Monsieur quitted the princess in the best possible humor, and feeling
greatly fatigued, retired to his apartments, leaving every one to finish
the night as he chose. When in his room, Monsieur began to dress for the
night with careful attention, which displayed itself from time to time in
paroxysms of satisfaction. While his attendants were engaged in curling
his hair, he sang the principal airs of the ballet which the violins had
played, and to which the king had danced. He then summoned his tailors,
inspected his costumes for the next day, and, in token of his extreme
satisfaction, distributed various presents among them. As, however, the
Chevalier de Lorraine, who had seen the prince return to the chateau,
entered the room, Monsieur overwhelmed him with kindness. The former,
after having saluted the prince, remained silent for a moment, like a
sharpshooter who deliberates before deciding in what direction he will
renew his fire; then, seeming to make up his mind, he said, "Have you
remarked a very singular coincidence, monseigneur?"

"No; what is it?"

"The bad reception which his majesty, in appearance, gave the Comte de
Guiche."

"In appearance?"

"Yes, certainly; since, in reality, he has restored him to favor."

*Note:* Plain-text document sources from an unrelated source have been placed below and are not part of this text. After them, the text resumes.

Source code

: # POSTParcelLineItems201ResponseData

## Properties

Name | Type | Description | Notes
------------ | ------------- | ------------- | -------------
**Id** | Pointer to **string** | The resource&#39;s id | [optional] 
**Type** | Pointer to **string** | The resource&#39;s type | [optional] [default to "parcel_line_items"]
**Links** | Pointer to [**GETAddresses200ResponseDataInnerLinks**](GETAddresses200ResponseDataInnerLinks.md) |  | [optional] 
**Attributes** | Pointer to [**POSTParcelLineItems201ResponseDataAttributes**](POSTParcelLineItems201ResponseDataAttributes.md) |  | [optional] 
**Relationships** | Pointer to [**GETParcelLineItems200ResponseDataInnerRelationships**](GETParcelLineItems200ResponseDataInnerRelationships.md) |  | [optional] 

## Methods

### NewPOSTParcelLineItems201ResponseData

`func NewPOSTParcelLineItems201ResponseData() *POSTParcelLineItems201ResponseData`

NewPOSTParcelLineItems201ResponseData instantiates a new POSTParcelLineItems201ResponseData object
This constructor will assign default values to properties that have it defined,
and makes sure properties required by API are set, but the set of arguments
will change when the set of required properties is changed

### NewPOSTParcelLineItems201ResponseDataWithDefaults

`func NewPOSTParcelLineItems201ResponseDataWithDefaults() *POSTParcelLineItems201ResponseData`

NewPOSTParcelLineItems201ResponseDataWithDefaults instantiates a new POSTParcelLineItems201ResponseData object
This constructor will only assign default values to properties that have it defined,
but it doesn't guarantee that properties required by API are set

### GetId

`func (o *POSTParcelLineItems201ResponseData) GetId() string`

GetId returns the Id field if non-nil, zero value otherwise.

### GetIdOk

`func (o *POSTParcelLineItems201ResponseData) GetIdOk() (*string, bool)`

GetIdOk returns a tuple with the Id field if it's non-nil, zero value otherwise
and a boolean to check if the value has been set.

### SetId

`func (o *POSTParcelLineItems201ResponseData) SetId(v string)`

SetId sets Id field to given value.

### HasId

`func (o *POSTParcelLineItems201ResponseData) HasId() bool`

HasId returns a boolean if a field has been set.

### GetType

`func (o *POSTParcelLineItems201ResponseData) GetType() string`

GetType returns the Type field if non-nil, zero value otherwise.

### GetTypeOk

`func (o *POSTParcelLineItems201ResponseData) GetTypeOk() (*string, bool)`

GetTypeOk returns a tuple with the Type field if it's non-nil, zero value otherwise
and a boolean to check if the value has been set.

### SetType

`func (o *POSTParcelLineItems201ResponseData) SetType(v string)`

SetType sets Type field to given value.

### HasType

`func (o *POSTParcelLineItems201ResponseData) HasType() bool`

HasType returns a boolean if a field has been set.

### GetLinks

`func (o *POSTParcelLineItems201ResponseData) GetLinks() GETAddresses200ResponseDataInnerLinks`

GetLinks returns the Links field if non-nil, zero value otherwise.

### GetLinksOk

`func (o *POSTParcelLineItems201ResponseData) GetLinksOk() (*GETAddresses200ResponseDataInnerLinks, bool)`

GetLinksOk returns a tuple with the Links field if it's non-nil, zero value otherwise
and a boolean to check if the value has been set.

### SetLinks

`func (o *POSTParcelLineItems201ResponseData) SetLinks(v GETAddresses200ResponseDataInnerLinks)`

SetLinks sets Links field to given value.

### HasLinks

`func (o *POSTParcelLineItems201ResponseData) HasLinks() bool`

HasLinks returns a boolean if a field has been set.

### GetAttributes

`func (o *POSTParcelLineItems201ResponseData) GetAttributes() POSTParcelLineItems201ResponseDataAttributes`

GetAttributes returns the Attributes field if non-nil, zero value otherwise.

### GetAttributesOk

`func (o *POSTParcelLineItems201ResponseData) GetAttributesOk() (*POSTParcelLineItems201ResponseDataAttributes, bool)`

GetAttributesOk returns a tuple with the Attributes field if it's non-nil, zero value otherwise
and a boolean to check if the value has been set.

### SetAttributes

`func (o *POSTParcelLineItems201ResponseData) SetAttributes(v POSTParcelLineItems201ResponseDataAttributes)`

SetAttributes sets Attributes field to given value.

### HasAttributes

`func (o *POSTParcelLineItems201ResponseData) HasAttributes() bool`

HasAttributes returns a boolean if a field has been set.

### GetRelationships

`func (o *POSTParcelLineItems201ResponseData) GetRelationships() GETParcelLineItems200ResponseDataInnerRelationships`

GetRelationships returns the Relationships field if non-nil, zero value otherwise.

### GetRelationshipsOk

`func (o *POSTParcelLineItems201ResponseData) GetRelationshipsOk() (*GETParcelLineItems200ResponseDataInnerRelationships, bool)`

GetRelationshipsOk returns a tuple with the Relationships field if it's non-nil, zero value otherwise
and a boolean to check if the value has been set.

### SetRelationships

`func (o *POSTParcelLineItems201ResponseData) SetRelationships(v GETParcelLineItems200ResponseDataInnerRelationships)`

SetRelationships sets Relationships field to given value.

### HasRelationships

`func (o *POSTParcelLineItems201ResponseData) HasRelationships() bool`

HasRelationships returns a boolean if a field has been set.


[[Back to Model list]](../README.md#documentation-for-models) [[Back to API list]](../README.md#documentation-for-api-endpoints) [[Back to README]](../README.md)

"I did not notice it," said the prince.

"What, did you not remark, that, instead of ordering him to go away again
into exile, as was natural, he encouraged him in his opposition by
permitting him to resume his place in the ballet?"

"And you think the king was wrong, chevalier?" said the prince.

"Are you not of my opinion, prince?"

"Not altogether so, my dear chevalier; and I think the king was quite
right not to have made a disturbance against a poor fellow whose want of
judgment is more to be complained of than his intention."

"Really," said the chevalier, "as far as I am concerned, I confess that
this magnanimity astonishes me to the highest degree."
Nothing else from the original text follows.